Problem description:
Exactly as they appear below, repeat the lines from the one with "Why do we say" through the one with "- Tools that", and no others.

Records shown:
:::::

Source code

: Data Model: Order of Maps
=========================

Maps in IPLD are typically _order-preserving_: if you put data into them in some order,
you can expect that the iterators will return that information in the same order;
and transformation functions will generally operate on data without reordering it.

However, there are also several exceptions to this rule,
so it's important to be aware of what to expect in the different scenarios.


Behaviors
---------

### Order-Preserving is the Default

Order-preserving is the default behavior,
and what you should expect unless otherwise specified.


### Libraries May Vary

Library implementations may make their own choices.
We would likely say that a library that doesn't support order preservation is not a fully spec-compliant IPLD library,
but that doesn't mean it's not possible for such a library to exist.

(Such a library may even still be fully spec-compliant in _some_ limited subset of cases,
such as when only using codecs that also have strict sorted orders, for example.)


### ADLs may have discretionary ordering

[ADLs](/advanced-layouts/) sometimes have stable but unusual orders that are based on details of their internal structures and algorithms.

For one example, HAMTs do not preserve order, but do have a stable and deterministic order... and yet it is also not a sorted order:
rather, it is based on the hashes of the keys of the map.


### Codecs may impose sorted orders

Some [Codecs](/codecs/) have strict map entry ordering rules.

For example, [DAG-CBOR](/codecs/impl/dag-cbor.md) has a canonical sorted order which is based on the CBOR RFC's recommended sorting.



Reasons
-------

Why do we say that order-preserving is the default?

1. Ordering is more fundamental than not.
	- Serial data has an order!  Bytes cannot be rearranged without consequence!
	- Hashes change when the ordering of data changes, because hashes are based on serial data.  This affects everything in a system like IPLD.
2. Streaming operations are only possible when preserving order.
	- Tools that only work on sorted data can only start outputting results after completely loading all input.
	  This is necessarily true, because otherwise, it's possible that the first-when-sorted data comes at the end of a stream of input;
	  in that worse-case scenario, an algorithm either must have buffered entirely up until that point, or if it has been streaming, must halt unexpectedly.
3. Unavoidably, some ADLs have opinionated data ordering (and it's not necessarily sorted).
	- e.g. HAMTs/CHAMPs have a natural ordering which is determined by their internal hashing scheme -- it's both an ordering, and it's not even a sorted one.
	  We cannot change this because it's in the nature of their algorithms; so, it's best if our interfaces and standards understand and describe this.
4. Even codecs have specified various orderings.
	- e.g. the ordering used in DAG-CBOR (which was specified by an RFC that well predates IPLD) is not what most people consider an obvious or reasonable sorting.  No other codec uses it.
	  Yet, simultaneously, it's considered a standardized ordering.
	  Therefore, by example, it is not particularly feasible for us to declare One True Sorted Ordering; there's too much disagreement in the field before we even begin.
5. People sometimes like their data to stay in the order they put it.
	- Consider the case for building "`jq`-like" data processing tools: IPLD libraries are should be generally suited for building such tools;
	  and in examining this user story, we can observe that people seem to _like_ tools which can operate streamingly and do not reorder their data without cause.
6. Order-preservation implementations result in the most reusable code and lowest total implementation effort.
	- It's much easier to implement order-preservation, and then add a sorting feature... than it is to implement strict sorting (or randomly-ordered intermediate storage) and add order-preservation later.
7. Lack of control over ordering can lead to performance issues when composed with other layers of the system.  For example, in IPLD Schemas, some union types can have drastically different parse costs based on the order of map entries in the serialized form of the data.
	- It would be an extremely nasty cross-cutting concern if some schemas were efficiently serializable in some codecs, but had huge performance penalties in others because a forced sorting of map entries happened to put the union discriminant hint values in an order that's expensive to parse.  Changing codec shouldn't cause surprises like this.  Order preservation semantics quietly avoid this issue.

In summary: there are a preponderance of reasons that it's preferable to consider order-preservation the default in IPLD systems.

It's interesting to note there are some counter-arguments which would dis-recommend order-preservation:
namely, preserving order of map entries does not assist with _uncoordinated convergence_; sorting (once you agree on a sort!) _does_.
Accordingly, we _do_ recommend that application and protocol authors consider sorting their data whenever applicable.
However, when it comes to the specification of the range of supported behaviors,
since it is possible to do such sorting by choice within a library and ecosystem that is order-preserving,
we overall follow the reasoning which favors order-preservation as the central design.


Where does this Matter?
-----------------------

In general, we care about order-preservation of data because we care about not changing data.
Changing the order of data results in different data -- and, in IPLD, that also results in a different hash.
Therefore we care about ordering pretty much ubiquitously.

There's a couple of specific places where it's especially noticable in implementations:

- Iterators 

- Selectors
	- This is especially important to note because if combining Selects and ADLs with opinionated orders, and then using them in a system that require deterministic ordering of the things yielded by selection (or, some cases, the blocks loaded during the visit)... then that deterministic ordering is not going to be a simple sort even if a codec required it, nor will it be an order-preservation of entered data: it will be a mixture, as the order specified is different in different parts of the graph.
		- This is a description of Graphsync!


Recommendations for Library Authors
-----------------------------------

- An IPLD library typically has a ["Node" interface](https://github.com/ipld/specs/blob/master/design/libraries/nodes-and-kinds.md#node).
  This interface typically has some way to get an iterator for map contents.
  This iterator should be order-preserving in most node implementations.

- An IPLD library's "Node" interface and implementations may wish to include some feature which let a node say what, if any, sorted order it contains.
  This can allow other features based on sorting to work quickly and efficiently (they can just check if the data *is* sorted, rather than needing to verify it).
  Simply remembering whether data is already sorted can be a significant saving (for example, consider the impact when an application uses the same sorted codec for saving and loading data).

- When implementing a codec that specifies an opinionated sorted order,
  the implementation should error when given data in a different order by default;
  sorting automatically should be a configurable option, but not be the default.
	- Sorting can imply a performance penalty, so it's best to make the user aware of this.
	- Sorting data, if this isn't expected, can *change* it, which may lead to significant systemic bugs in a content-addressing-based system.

:::::

The completed task:
Why do we say that order-preserving is the default?

1. Ordering is more fundamental than not.
	- Serial data has an order!  Bytes cannot be rearranged without consequence!
	- Hashes change when the ordering of data changes, because hashes are based on serial data.  This affects everything in a system like IPLD.
2. Streaming operations are only possible when preserving order.
	- Tools that only work on sorted data can only start outputting results after completely loading all input.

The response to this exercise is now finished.